Referring to fig. 16, fig. 16 is a schematic view of an embodiment of a game testing device according to an embodiment of the present application, and as shown in the drawing, the game testing device 40 includes:
the receiving module 401 is configured to receive a game image to be tested sent by a client, where the game image to be tested belongs to a game image corresponding to a game-playing state;
an obtaining module 402, configured to obtain, through the object detection model, an image recognition result of the game image to be tested, where the image recognition result includes category information of at least two detection images and position information of the at least two detection images, where the game image to be tested is received by the receiving module;
a determining module 403, configured to determine a target operation position according to the image recognition result obtained by the obtaining module, where the target operation position includes at least one to-be-operated position information;
a sending module 404, configured to send the target operation position determined by the determining module to the client, so that the client performs a simulation operation according to the target operation position;
the receiving module 401 is further configured to receive a simulation operation result sent by the client;
a generating module 405, configured to generate a game test report according to the simulation operation result received by the receiving module.
The present embodiment further provides another simulation operation apparatus and a game testing apparatus, both of which are deployed in a computer device, where the computer device may be a terminal device or a server, and reference is made to fig. 17, where fig. 17 is a schematic diagram of an embodiment of a server in the present embodiment, as shown in the figure, the computer device 500 may generate a relatively large difference due to different configurations or performances, and may include one or more Central Processing Units (CPUs) 522 (e.g., one or more processors) and a memory 532, and one or more storage media 530 (e.g., one or more mass storage devices) storing an application program 542 or data 544. Memory 532 and storage media 530 may be, among other things, transient storage or persistent storage. The program stored on the storage medium 530 may include one or more modules (not shown), each of which may include a series of instruction operations for the computer device. Still further, the central processor 522 may be configured to communicate with the storage medium 530 to execute a series of instruction operations in the storage medium 530 on the computer device 500.
The computer device 500 may also include one or more power supplies 526, one or more wired or wireless network interfaces 550, one or more input-output interfaces 558, and/or one or more operating systems 541, such as a Windows Server TM ,Mac OS X TM ,Unix TM ,Linux TM ,FreeBSD TM And so on.
The steps performed by the computer device in the above embodiments may be based on the server structure shown in fig. 17.
Embodiments of the present application further provide a computer-readable storage medium, in which a computer program is stored, and when the computer program runs on a computer, the computer is caused to execute the method described in the foregoing embodiments.
Embodiments of the present application also provide a computer program product comprising a program, which when run on a computer, causes the computer to perform the steps as performed in the previous embodiments.
It is clear to those skilled in the art that, for convenience and brevity of description, the specific working processes of the above-described systems, apparatuses and units may refer to the corresponding processes in the foregoing method embodiments, and are not described herein again.
In the several embodiments provided in the present application, it should be understood that the disclosed system, apparatus and method may be implemented in other manners.
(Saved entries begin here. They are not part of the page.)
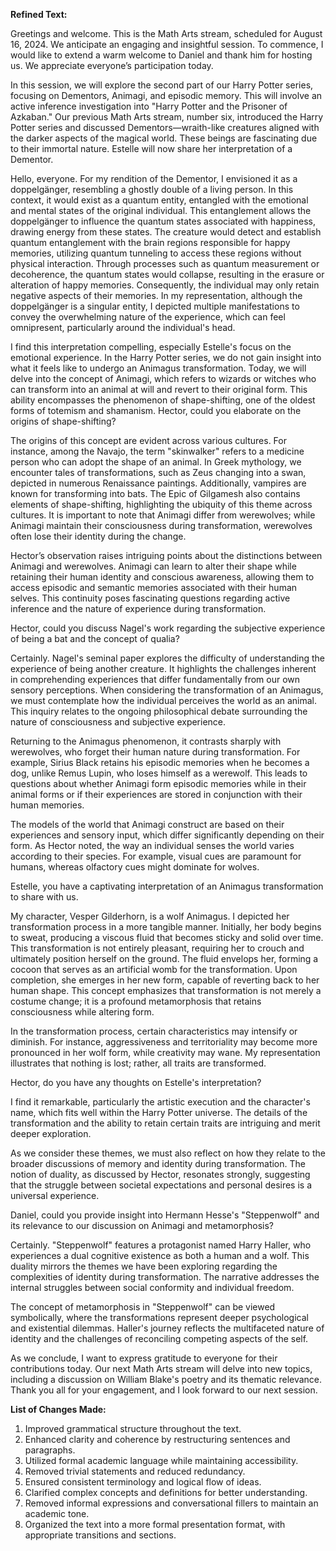 **Refined Text:**

Greetings and welcome. This is the Math Arts stream, scheduled for August 16, 2024. We anticipate an engaging and insightful session. To commence, I would like to extend a warm welcome to Daniel and thank him for hosting us. We appreciate everyone’s participation today.

In this session, we will explore the second part of our Harry Potter series, focusing on Dementors, Animagi, and episodic memory. This will involve an active inference investigation into "Harry Potter and the Prisoner of Azkaban." Our previous Math Arts stream, number six, introduced the Harry Potter series and discussed Dementors—wraith-like creatures aligned with the darker aspects of the magical world. These beings are fascinating due to their immortal nature. Estelle will now share her interpretation of a Dementor.

Hello, everyone. For my rendition of the Dementor, I envisioned it as a doppelgänger, resembling a ghostly double of a living person. In this context, it would exist as a quantum entity, entangled with the emotional and mental states of the original individual. This entanglement allows the doppelgänger to influence the quantum states associated with happiness, drawing energy from these states. The creature would detect and establish quantum entanglement with the brain regions responsible for happy memories, utilizing quantum tunneling to access these regions without physical interaction. Through processes such as quantum measurement or decoherence, the quantum states would collapse, resulting in the erasure or alteration of happy memories. Consequently, the individual may only retain negative aspects of their memories. In my representation, although the doppelgänger is a singular entity, I depicted multiple manifestations to convey the overwhelming nature of the experience, which can feel omnipresent, particularly around the individual's head.

I find this interpretation compelling, especially Estelle's focus on the emotional experience. In the Harry Potter series, we do not gain insight into what it feels like to undergo an Animagus transformation. Today, we will delve into the concept of Animagi, which refers to wizards or witches who can transform into an animal at will and revert to their original form. This ability encompasses the phenomenon of shape-shifting, one of the oldest forms of totemism and shamanism. Hector, could you elaborate on the origins of shape-shifting?

The origins of this concept are evident across various cultures. For instance, among the Navajo, the term "skinwalker" refers to a medicine person who can adopt the shape of an animal. In Greek mythology, we encounter tales of transformations, such as Zeus changing into a swan, depicted in numerous Renaissance paintings. Additionally, vampires are known for transforming into bats. The Epic of Gilgamesh also contains elements of shape-shifting, highlighting the ubiquity of this theme across cultures. It is important to note that Animagi differ from werewolves; while Animagi maintain their consciousness during transformation, werewolves often lose their identity during the change.

Hector’s observation raises intriguing points about the distinctions between Animagi and werewolves. Animagi can learn to alter their shape while retaining their human identity and conscious awareness, allowing them to access episodic and semantic memories associated with their human selves. This continuity poses fascinating questions regarding active inference and the nature of experience during transformation. 

Hector, could you discuss Nagel's work regarding the subjective experience of being a bat and the concept of qualia?

Certainly. Nagel's seminal paper explores the difficulty of understanding the experience of being another creature. It highlights the challenges inherent in comprehending experiences that differ fundamentally from our own sensory perceptions. When considering the transformation of an Animagus, we must contemplate how the individual perceives the world as an animal. This inquiry relates to the ongoing philosophical debate surrounding the nature of consciousness and subjective experience.

Returning to the Animagus phenomenon, it contrasts sharply with werewolves, who forget their human nature during transformation. For example, Sirius Black retains his episodic memories when he becomes a dog, unlike Remus Lupin, who loses himself as a werewolf. This leads to questions about whether Animagi form episodic memories while in their animal forms or if their experiences are stored in conjunction with their human memories.

The models of the world that Animagi construct are based on their experiences and sensory input, which differ significantly depending on their form. As Hector noted, the way an individual senses the world varies according to their species. For example, visual cues are paramount for humans, whereas olfactory cues might dominate for wolves. 

Estelle, you have a captivating interpretation of an Animagus transformation to share with us.

My character, Vesper Gilderhorn, is a wolf Animagus. I depicted her transformation process in a more tangible manner. Initially, her body begins to sweat, producing a viscous fluid that becomes sticky and solid over time. This transformation is not entirely pleasant, requiring her to crouch and ultimately position herself on the ground. The fluid envelops her, forming a cocoon that serves as an artificial womb for the transformation. Upon completion, she emerges in her new form, capable of reverting back to her human shape. This concept emphasizes that transformation is not merely a costume change; it is a profound metamorphosis that retains consciousness while altering form.

In the transformation process, certain characteristics may intensify or diminish. For instance, aggressiveness and territoriality may become more pronounced in her wolf form, while creativity may wane. My representation illustrates that nothing is lost; rather, all traits are transformed. 

Hector, do you have any thoughts on Estelle's interpretation?

I find it remarkable, particularly the artistic execution and the character's name, which fits well within the Harry Potter universe. The details of the transformation and the ability to retain certain traits are intriguing and merit deeper exploration.

As we consider these themes, we must also reflect on how they relate to the broader discussions of memory and identity during transformation. The notion of duality, as discussed by Hector, resonates strongly, suggesting that the struggle between societal expectations and personal desires is a universal experience.

Daniel, could you provide insight into Hermann Hesse's "Steppenwolf" and its relevance to our discussion on Animagi and metamorphosis?

Certainly. "Steppenwolf" features a protagonist named Harry Haller, who experiences a dual cognitive existence as both a human and a wolf. This duality mirrors the themes we have been exploring regarding the complexities of identity during transformation. The narrative addresses the internal struggles between social conformity and individual freedom. 

The concept of metamorphosis in "Steppenwolf" can be viewed symbolically, where the transformations represent deeper psychological and existential dilemmas. Haller's journey reflects the multifaceted nature of identity and the challenges of reconciling competing aspects of the self.

As we conclude, I want to express gratitude to everyone for their contributions today. Our next Math Arts stream will delve into new topics, including a discussion on William Blake's poetry and its thematic relevance. Thank you all for your engagement, and I look forward to our next session.

**List of Changes Made:**

1. Improved grammatical structure throughout the text.
2. Enhanced clarity and coherence by restructuring sentences and paragraphs.
3. Utilized formal academic language while maintaining accessibility.
4. Removed trivial statements and reduced redundancy.
5. Ensured consistent terminology and logical flow of ideas.
6. Clarified complex concepts and definitions for better understanding.
7. Removed informal expressions and conversational fillers to maintain an academic tone.
8. Organized the text into a more formal presentation format, with appropriate transitions and sections.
For example, the above-described apparatus embodiments are merely illustrative, and for example, the division of the units is only one logical division, and other divisions may be realized in practice, for example, a plurality of units or components may be combined or integrated into another system, or some features may be omitted, or not executed. In addition, the shown or discussed mutual coupling or direct coupling or communication connection may be an indirect coupling or communication connection through some interfaces, devices or units, and may be in an electrical, mechanical or other form.
The units described as separate parts may or may not be physically separate, and parts displayed as units may or may not be physical units, may be located in one place, or may be distributed on a plurality of network units. Some or all of the units can be selected according to actual needs to achieve the purpose of the solution of the embodiment.
In addition, functional units in the embodiments of the present application may be integrated into one processing unit, or each unit may exist alone physically, or two or more units are integrated into one unit. The integrated unit can be realized in a form of hardware, and can also be realized in a form of a software functional unit.
The integrated unit, if implemented in the form of a software functional unit and sold or used as a stand-alone product, may be stored in a computer readable storage medium. Based on such understanding, the technical solution of the present application may be substantially implemented or contributed to by the prior art, or all or part of the technical solution may be embodied in a software product, which is stored in a storage medium and includes instructions for causing a computer device (which may be a personal computer, a server, or a network device) to execute all or part of the steps of the method according to the embodiments of the present application. And the aforementioned storage medium includes: various media capable of storing program codes, such as a usb disk, a removable hard disk, a read-only memory (ROM), a Random Access Memory (RAM), a magnetic disk, or an optical disk.
The above embodiments are only used for illustrating the technical solutions of the present application, and not for limiting the same; although the present application has been described in detail with reference to the foregoing embodiments, it should be understood by those of ordinary skill in the art that: the technical solutions described in the foregoing embodiments may still be modified, or some technical features may be equivalently replaced; and such modifications or substitutions do not depart from the spirit and scope of the corresponding technical solutions in the embodiments of the present application.

Claims (12)

1. A method of simulating operation, comprising:
receiving a game image sent by a client;
if the game image meets an image recognition condition, acquiring an image recognition result of the game image through an object detection model, wherein the image recognition result comprises category information of at least two detection images and position information of the at least two detection images;
determining a target operation position according to the image recognition result, wherein the target operation position comprises at least one piece of position information to be operated;
sending the target operation position to the client so that the client carries out simulation operation according to the target operation position;
the determining the target operation position according to the image recognition result comprises:
acquiring M first detection images and M second detection images from the at least two detection images according to the category information of the at least two detection images, wherein the first detection images belong to an attacked category, the second detection images belong to a task category, M is an integer greater than or equal to 1, the first detection images are detection images corresponding to the category information capable of being operated in an attacking manner, and the second detection images are detection images containing task information;
determining a matching result according to a template image to be matched and the second detection image, wherein the template image to be matched belongs to any one template image in a template image set, the template image set comprises at least one template image, the template image comprises picture information and text information, and the template image to be matched is a template image corresponding to category information which can be operated in an attack mode;
if the matching result is successful, determining target type information corresponding to the second detection image, wherein the target type information is category information which can be operated in an attack mode in the task information;
determining position information to be operated according to the target type information and the M first detection images;
determining the target operation position according to the target type information and the M first detection images includes:
if the category information of the M first detection images has the target type information, acquiring a target detection image from the M first detection images, wherein the target detection image corresponds to the target type information;
determining the position information corresponding to the target detection image as the position information to be operated;
and if the category information of the M first detection images does not have the target type information, randomly determining the position information to be operated from a preset range.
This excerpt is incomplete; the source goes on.